Differential Expression Gene (DEG) analysis identifies genes that show statistically significant differences in expression between cell populations. This is essential for understanding biological differences between tissue regions, cell types, or experimental conditions.

Overview
What is DEG Analysis?
DEG analysis compares gene expression levels between two or more groups of cells to find:
- Upregulated genes - Higher expression in the target group
- Downregulated genes - Lower expression in the target group
- Statistically significant differences - Accounting for biological and technical variation
When to Use DEG Analysis
- Comparing tumor cells vs. normal cells
- Identifying marker genes for cell types
- Finding spatially variable genes
- Comparing treatment vs. control conditions
Opening DEG Analysis
- Click the DEG icon (DNA symbol) in the Activity Bar
- The DEG extension opens with:
- Sidebar - List of previous analysis results
- Workspace - New analysis form or result viewer

Setting Up Comparison Groups
DEG analysis requires defining at least two groups of cells to compare.
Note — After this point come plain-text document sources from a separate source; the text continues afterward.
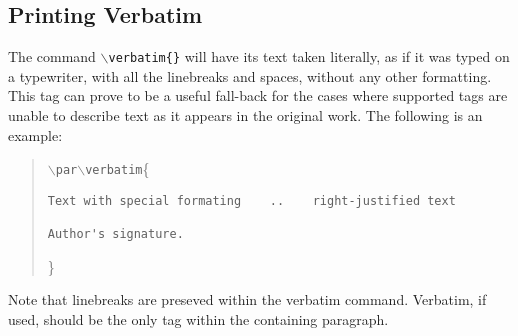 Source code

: \documentclass[11pt]{article}
\newcommand{\cmd}[1]{{\tt $\backslash$#1}}
\begin{document}
\subsection{Printing Verbatim}

The command \cmd{verbatim\{\}} will have its text taken literally, as
if it was typed on a typewriter, with all the linebreaks and spaces,
without any other formatting. This tag can prove to be a useful
fall-back for the cases where supported tags are unable to describe
text as it appears in the original work. The following is an example:

\begin{quote}
  \cmd{par}\cmd{verbatim}\{
\begin{verbatim}
Text with special formating    ..    right-justified text

Author's signature.
\end{verbatim}
\}
\end{quote}

\noindent Note that linebreaks are preseved within the verbatim
command. Verbatim, if used, should be the only tag within the
containing paragraph.
\end{document}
Each group is defined using filter conditions.
Quick Setup
Quick Setup automatically creates groups based on a categorical annotation.

- In the Quick Setup section, select a categorical annotation from the Distribute by dropdown (e.g., cell_type)
- A preview panel appears showing all available labels with checkboxes
- Select which labels to include as groups (use Select All / Deselect All for convenience)
- Click Apply to create groups (minimum 2 labels required)
- If existing groups are present, a confirmation dialog asks whether to replace them
Manual Setup
For more control, manually configure each comparison group.

Adding Groups
- Click Add Group to create a new comparison group
- Groups are automatically named (Group A, Group B, etc.)
- Add at least 2 groups for comparison
Configuring Group Filters
Each group uses the same filter system as the Filter:
- Click on a group card to expand it
- Add filter conditions:
- Column conditions - Filter by annotation values
- Lasso conditions - Filter by spatial/embedding selection
- Variable Set conditions - Filter by gene set scores
- Combine conditions with AND/OR operators
- View the item count to verify your selection
Renaming Groups
- Click on the group name
- Enter a descriptive name (e.g., "Tumor Core", "Stromal Border")
- Press Enter to save
Using Filter Presets
Apply saved filter presets to quickly configure groups:
- Open the group's filter editor
- Click Load Preset
- Select a saved preset
- The preset's conditions are applied to the group
Handling Overlapping Items
When cells match multiple group criteria, you need to decide how to handle overlaps.
Overlap Statistics
The overlap handler shows:
- Number of overlapping items between each pair of groups
- Percentage of total items affected
- Adjusted item counts after applying the strategy
Overlap Strategies
| Strategy | Description | Best For |
|---|---|---|
| Allow overlaps | Keep items in all matching groups (warning only) | When overlap is intentional |
| Exclude from all | Remove overlapping items from all groups | Strictest separation |
| Keep in first group | Keep in the first matching group only | Priority-based assignment |
| Keep in largest group | Keep in the group with most items | Statistical power |
Choosing a Strategy
- Allow overlaps - Use when groups intentionally share items (e.g., comparing overlapping phenotypes)
- Exclude from all - Use when you need completely distinct populations
- Keep in first group - Use when groups have a natural priority order
- Keep in largest group - Use to maximize statistical power in each group
Validation
Before running analysis, the system validates your configuration.

Requirements
- Minimum 2 groups - At least two groups are required for comparison
- Sufficient items - Groups with very few items may produce unreliable results
Handling Empty Groups
When using Quick Setup, some categories may result in groups with no items (e.g., if certain cell types are absent from the current filter). Empty groups are shown as warnings rather than errors.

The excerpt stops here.